The predictive value of the 8-gene signature outperformed the TNM staging system: head and neck (AUC = 0.610 versus 0.606), renal papillary cell (AUC = 0.701 versus 0.640) and pancreas (AUC = 0.694 versus 0.593) (Fig. 4b). When used in conjunction with staging information, additive effects on the predictive performance of HCC8 were observed: head and neck (AUC = 0.661), renal papillary cell (AUC = 0.768), lung (AUC = 0.671) and pancreas (AUC = 0.701) (Fig. 4b). Importantly, risk scores derived from HCC8 showed strong positive trends with tumor hypoxia, suggesting that high risk patients had more aggressive tumors: head and neck (ρ = 0.729, P < 0.0001), renal papillary cell (ρ = 0.766, P < 0.0001), lung (ρ = 0.856, P < 0.0001), pancreas (ρ = 0.844, P < 0.0001) and endometrium (ρ = 0.374, P < 0.0001) (Additional file 15).
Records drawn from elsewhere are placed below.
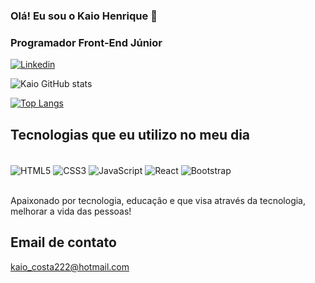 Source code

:### Olá! Eu sou o Kaio Henrique 🤙

### Programador Front-End Júnior

[![Linkedin](https://img.shields.io/badge/LinkedIn-0077B5?style=for-the-badge&logo=linkedin&logoColor=white)](https://www.linkedin.com/in/kaio-henrique-748456211/)

![Kaio GitHub stats](https://github-readme-stats.vercel.app/api?username=KaioCosta62&show_icons=true&theme=dracula)

[![Top Langs](https://github-readme-stats.vercel.app/api/top-langs/?username=KaioCosta62)](https://github.com/anuraghazra/github-readme-stats)


## Tecnologias que eu utilizo no meu dia

<div style = "display: inline_block"> <br/>
  <img align = "center" src = "https://img.shields.io/badge/HTML5-E34F26?style=for-the-badge&logo=html5&logoColor=white" alt = "HTML5">
  <img align = "center" src = "https://img.shields.io/badge/CSS3-1572B6?style=for-the-badge&logo=css3&logoColor=white"/ alt = "CSS3">
  <img align = "center" src = "https://img.shields.io/badge/JavaScript-F7DF1E?style=for-the-badge&logo=javascript&logoColor=black"/ alt = "JavaScript">
  <img align = "center" src = "https://img.shields.io/badge/React-20232A?style=for-the-badge&logo=react&logoColor=61DAFB"/ alt = "React">
  <img align = "center" src = "https://img.shields.io/badge/Bootstrap-563D7C?style=for-the-badge&logo=bootstrap&logoColor=white" alt = "Bootstrap">
</div> <br>

Apaixonado por tecnologia, educação e que visa através da tecnologia, melhorar a vida das pessoas!

## Email de contato

kaio_costa222@hotmail.com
TP53, KRAS and CDKN2A mutations are commonly observed in lung cancer [25]. CDKN2A (P = 0.03), but not TP53 (P = 0.2) or KRAS (P = 0.4), was significantly associated with poor prognosis (Additional file 14). When used in combination with our HCC8 signature, patients with high HCC8 score and mutant CDKN2A had ~ 30% higher chances for death at 2 years than patients with low HCC8 and wild-type CDKN2A (Additional file 16).